Hey, trying again :slightly_smiling_face: I’m loo...
# ask-community
o
Hey, trying again 🙂 I’m looking for an advice on how to structure a Dagster pipeline for the following case - we want to create a pipeline we can use for running ML models on parts of our historical data (list of time intervals, usually several hours for each interval, not a full day) with different parameters every time (for example, different version of the model or different configuration). • The request arrives as a configuration file with the list of intervals, and the model config • Each unit of work (time interval + model config) can take hours to run, and uses a lot of resources (CPU, memory, GPUs) • We want to run many of these time intervals in parallel Our current solution uses a sensor that reads the file from a bucket and creates many runs of a job that does the calculation (the sensor passes the time interval and model config as part of the run config). Each run ends up spinning a different k8s job with all the resources it needs and it all scales very nicely. However, managing it is sometimes challenging compared to a solution that uses partitions. For example, if sometimes fails (after several retries), we need to find the specific run that failed and re-execute. It would also be nice to be able to find all of the partitions that belong to a specific request (filename) and rerun the ones that failed. Is there a better way to structure this? Can I change the job to use a DynamicPartitionsDefinition (or a Multi Partition with dynamic partitions)? Would it be easier to implement this using Assets? I thought of having the sensor add a multi partition partition for each
request file|line number
(so I can later easily find all of the partitions belonging to a specific request file) Thanks!
🤖 1
s
Hi Oren, IIUC I see two possibilities for you: • Stick with ops and use a
DynamicPartitionsDefinition
containing the time interval-- we do have a
TimeWindowPartitionsDefinition
class, but it requires a cron schedule, and it sounds like your intervals are irregular. This solution is an incremental step from what you have and might be easier, but the benefits may be limited. • Switch to using assets with either
DynamicPartitionsDefinition
or
MultiPartitionsDefinition
. Assets are the future of Dagster so this is in principle more desirable, but the current asset model might not have the flexibility to accommodate you. What does a run of your job look like-- are there a lot of different ops?
o
Thanks Sean! Yes, I think that for a job, a DynamicPartitionsDefinition would work better. It’s not just that the time intervals are irregular, but there’s also the model version dimension (we run different version of the model for the same date so we can compare some of the results). The current job has 4 steps - 1. read list of images (for the given time range), 2. download the images, 3. run the model on the images, and 4. write results to DB. Packing these into a single OP to make life easier for the asset might not be too bad, and I could use IO Managers instead of some of the steps. Is there an example of a
MultiPartitionsDefinition
with only dynamic partitions? Anything I need to know about it, or it’s just a matter of creating the correct MultiPartitionKeys from the sensor?
s
For your above listed steps it doesn’t sound like you have a meaningful data intermediate so I think a single multi-dimensionally partitioned asset with a time interval and model version partition is the way to go.

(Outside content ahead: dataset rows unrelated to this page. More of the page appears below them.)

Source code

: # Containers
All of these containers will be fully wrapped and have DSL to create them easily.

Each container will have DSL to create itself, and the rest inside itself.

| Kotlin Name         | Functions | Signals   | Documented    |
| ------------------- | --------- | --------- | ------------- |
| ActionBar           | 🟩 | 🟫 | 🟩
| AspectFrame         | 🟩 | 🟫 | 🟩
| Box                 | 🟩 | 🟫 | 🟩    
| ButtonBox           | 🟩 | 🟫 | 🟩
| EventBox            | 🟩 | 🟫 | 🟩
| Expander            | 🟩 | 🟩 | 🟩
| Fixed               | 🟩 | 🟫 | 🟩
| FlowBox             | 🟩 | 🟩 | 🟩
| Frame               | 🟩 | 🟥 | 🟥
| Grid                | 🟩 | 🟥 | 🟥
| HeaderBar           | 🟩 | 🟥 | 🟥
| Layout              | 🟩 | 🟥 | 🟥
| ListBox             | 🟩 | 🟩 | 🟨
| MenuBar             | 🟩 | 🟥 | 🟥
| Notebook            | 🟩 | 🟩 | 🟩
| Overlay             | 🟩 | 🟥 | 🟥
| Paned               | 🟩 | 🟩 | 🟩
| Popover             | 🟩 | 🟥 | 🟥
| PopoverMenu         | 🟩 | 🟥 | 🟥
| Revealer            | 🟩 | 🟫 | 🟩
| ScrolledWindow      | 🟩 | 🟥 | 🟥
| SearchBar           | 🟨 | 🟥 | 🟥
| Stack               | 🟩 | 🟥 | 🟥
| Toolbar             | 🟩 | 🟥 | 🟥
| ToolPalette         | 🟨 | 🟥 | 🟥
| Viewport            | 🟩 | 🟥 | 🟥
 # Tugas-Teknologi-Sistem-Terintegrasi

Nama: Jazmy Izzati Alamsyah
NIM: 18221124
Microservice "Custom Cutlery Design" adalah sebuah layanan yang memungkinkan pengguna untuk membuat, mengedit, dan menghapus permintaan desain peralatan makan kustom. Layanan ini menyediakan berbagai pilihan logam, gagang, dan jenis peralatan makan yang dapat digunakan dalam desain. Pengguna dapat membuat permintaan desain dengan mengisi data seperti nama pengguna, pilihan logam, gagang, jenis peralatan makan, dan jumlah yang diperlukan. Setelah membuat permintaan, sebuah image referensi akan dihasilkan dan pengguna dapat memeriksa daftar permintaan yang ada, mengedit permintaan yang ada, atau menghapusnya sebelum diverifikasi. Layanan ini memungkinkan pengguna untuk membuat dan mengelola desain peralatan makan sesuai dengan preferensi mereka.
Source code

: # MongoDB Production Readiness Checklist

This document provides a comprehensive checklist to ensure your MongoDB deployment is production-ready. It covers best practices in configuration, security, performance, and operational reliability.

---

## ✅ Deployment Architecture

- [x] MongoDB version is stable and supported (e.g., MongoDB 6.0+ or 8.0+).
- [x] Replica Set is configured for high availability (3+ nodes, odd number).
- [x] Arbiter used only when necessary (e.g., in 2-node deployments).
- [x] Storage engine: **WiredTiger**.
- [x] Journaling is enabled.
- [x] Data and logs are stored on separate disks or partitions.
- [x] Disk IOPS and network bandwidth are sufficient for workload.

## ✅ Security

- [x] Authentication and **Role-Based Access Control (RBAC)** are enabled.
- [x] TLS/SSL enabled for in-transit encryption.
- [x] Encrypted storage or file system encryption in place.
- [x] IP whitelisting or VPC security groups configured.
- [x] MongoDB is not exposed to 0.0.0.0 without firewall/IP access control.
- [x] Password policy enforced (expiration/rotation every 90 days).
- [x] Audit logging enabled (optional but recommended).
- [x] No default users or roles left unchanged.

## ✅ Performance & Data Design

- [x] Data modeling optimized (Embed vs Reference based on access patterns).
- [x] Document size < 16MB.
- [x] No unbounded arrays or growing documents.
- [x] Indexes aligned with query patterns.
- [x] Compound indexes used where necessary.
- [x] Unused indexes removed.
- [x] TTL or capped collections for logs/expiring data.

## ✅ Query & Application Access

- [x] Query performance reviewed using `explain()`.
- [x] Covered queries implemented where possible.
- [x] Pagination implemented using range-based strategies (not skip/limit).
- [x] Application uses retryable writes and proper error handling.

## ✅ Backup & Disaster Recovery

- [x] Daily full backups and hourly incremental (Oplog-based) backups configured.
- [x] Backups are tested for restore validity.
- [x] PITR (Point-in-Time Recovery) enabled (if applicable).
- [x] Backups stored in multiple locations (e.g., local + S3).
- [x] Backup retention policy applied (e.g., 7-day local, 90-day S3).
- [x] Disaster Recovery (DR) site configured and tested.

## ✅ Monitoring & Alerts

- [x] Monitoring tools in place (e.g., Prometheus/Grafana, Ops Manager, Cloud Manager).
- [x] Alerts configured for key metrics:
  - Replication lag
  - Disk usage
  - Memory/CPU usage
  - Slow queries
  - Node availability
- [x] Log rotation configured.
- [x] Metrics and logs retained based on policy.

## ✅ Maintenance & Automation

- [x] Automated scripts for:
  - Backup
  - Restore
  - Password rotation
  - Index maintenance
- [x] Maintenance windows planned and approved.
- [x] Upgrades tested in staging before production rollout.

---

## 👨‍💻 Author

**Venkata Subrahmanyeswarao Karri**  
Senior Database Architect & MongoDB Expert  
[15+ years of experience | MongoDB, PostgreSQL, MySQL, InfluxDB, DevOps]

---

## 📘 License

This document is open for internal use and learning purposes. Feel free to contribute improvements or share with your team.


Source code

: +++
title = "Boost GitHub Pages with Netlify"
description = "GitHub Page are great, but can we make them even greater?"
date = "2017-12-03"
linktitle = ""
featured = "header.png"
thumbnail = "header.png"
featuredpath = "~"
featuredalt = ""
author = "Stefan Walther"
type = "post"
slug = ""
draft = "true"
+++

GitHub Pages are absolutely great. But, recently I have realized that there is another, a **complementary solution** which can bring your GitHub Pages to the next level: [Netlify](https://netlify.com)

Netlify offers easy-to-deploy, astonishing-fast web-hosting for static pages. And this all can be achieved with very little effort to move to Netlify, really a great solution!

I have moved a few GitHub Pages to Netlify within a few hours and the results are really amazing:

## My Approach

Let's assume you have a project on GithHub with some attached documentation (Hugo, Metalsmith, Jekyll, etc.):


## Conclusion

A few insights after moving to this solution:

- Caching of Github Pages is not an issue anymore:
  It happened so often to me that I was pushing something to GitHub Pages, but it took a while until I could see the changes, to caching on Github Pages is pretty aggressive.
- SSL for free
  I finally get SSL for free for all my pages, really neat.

Is there an example of a MultiPartitionsDefinition with only dynamic partitions?
I’m not aware of one, but cc @claire for confirmation.
c
Hi Oren. Here's a simple example:
Copy code
@asset(
    partitions_def=MultiPartitionsDefinition(
        {"a": DynamicPartitionsDefinition(name="a"), "b": DynamicPartitionsDefinition(name="b")}
    )
)
def multipartitioned_with_dynamic_dimensions():
    ...
Multipartitioned assets with dynamic dimensions function the same as other multipartitioned assets, just like you mentioned you'll need to create the correct `MultiPartitionKey`s
👍 1